What is expected |
Transcribe the records below. Leave every line exactly as written.

Supplied records |

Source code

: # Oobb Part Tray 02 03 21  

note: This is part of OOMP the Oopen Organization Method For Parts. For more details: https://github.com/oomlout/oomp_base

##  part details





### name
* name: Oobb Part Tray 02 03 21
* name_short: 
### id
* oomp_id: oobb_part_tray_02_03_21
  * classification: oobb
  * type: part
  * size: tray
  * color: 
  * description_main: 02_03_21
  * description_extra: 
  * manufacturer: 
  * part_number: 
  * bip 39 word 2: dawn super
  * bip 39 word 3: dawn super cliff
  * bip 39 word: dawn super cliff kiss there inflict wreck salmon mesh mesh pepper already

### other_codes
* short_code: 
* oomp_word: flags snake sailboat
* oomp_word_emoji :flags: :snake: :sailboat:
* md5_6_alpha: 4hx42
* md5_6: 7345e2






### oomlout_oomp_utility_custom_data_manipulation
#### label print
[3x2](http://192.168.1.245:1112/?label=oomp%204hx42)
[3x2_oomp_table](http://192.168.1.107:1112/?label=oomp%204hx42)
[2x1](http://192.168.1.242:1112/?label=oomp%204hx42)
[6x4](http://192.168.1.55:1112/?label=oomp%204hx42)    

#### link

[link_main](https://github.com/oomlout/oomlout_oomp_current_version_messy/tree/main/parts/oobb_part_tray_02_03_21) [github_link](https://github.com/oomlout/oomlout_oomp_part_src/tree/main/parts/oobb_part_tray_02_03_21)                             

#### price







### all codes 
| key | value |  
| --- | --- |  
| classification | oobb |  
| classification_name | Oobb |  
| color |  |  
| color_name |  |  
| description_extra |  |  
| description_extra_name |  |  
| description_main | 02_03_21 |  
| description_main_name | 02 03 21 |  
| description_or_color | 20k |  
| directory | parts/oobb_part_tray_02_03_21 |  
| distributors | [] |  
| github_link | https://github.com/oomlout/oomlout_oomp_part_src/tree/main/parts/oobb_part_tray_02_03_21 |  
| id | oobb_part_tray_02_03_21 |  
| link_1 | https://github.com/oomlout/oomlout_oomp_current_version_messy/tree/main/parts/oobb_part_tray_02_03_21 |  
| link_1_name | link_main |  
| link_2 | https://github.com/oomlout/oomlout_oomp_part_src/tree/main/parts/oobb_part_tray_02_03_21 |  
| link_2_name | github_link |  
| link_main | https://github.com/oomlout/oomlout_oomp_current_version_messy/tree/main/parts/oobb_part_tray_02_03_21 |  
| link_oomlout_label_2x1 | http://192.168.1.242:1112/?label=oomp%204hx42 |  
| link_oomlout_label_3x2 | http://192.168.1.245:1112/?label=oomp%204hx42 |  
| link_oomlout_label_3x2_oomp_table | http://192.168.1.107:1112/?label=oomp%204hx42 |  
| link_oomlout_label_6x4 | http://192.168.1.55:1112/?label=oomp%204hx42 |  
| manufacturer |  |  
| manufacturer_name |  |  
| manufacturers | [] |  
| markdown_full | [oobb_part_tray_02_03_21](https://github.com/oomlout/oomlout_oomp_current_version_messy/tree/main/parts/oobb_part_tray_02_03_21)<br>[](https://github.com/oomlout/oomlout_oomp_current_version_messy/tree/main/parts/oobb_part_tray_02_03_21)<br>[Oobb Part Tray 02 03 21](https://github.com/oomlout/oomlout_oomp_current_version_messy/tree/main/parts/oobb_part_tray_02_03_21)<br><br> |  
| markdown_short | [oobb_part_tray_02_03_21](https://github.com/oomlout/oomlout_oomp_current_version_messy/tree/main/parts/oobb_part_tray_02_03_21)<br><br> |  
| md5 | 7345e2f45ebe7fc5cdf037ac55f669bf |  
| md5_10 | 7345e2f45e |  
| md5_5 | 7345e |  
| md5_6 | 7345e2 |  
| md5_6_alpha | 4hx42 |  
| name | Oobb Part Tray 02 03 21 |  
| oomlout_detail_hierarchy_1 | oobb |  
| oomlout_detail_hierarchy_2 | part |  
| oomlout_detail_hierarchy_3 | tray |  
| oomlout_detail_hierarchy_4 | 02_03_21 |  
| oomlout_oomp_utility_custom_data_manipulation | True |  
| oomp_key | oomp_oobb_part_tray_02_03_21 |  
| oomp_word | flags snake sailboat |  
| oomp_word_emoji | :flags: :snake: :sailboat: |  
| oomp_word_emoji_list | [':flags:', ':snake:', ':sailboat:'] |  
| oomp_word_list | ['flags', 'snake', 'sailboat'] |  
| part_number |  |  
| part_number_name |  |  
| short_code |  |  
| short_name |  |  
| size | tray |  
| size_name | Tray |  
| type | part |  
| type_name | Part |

Exercise solution |
Source code

: # Oobb Part Tray 02 03 21  

note: This is part of OOMP the Oopen Organization Method For Parts. For more details: https://github.com/oomlout/oomp_base

##  part details





### name
* name: Oobb Part Tray 02 03 21
* name_short: 
### id
* oomp_id: oobb_part_tray_02_03_21
  * classification: oobb
  * type: part
  * size: tray
  * color: 
  * description_main: 02_03_21
  * description_extra: 
  * manufacturer: 
  * part_number: 
  * bip 39 word 2: dawn super
  * bip 39 word 3: dawn super cliff
  * bip 39 word: dawn super cliff kiss there inflict wreck salmon mesh mesh pepper already

### other_codes
* short_code: 
* oomp_word: flags snake sailboat
* oomp_word_emoji :flags: :snake: :sailboat:
* md5_6_alpha: 4hx42
* md5_6: 7345e2






### oomlout_oomp_utility_custom_data_manipulation
#### label print
[3x2](http://192.168.1.245:1112/?label=oomp%204hx42)
[3x2_oomp_table](http://192.168.1.107:1112/?label=oomp%204hx42)
[2x1](http://192.168.1.242:1112/?label=oomp%204hx42)
[6x4](http://192.168.1.55:1112/?label=oomp%204hx42)    

#### link

[link_main](https://github.com/oomlout/oomlout_oomp_current_version_messy/tree/main/parts/oobb_part_tray_02_03_21) [github_link](https://github.com/oomlout/oomlout_oomp_part_src/tree/main/parts/oobb_part_tray_02_03_21)                             

#### price







### all codes 
| key | value |  
| --- | --- |  
| classification | oobb |  
| classification_name | Oobb |  
| color |  |  
| color_name |  |  
| description_extra |  |  
| description_extra_name |  |  
| description_main | 02_03_21 |  
| description_main_name | 02 03 21 |  
| description_or_color | 20k |  
| directory | parts/oobb_part_tray_02_03_21 |  
| distributors | [] |  
| github_link | https://github.com/oomlout/oomlout_oomp_part_src/tree/main/parts/oobb_part_tray_02_03_21 |  
| id | oobb_part_tray_02_03_21 |  
| link_1 | https://github.com/oomlout/oomlout_oomp_current_version_messy/tree/main/parts/oobb_part_tray_02_03_21 |  
| link_1_name | link_main |  
| link_2 | https://github.com/oomlout/oomlout_oomp_part_src/tree/main/parts/oobb_part_tray_02_03_21 |  
| link_2_name | github_link |  
| link_main | https://github.com/oomlout/oomlout_oomp_current_version_messy/tree/main/parts/oobb_part_tray_02_03_21 |  
| link_oomlout_label_2x1 | http://192.168.1.242:1112/?label=oomp%204hx42 |  
| link_oomlout_label_3x2 | http://192.168.1.245:1112/?label=oomp%204hx42 |  
| link_oomlout_label_3x2_oomp_table | http://192.168.1.107:1112/?label=oomp%204hx42 |  
| link_oomlout_label_6x4 | http://192.168.1.55:1112/?label=oomp%204hx42 |  
| manufacturer |  |  
| manufacturer_name |  |  
| manufacturers | [] |  
| markdown_full | [oobb_part_tray_02_03_21](https://github.com/oomlout/oomlout_oomp_current_version_messy/tree/main/parts/oobb_part_tray_02_03_21)<br>[](https://github.com/oomlout/oomlout_oomp_current_version_messy/tree/main/parts/oobb_part_tray_02_03_21)<br>[Oobb Part Tray 02 03 21](https://github.com/oomlout/oomlout_oomp_current_version_messy/tree/main/parts/oobb_part_tray_02_03_21)<br><br> |  
| markdown_short | [oobb_part_tray_02_03_21](https://github.com/oomlout/oomlout_oomp_current_version_messy/tree/main/parts/oobb_part_tray_02_03_21)<br><br> |  
| md5 | 7345e2f45ebe7fc5cdf037ac55f669bf |  
| md5_10 | 7345e2f45e |  
| md5_5 | 7345e |  
| md5_6 | 7345e2 |  
| md5_6_alpha | 4hx42 |  
| name | Oobb Part Tray 02 03 21 |  
| oomlout_detail_hierarchy_1 | oobb |  
| oomlout_detail_hierarchy_2 | part |  
| oomlout_detail_hierarchy_3 | tray |  
| oomlout_detail_hierarchy_4 | 02_03_21 |  
| oomlout_oomp_utility_custom_data_manipulation | True |  
| oomp_key | oomp_oobb_part_tray_02_03_21 |  
| oomp_word | flags snake sailboat |  
| oomp_word_emoji | :flags: :snake: :sailboat: |  
| oomp_word_emoji_list | [':flags:', ':snake:', ':sailboat:'] |  
| oomp_word_list | ['flags', 'snake', 'sailboat'] |  
| part_number |  |  
| part_number_name |  |  
| short_code |  |  
| short_name |  |  
| size | tray |  
| size_name | Tray |  
| type | part |  
| type_name | Part |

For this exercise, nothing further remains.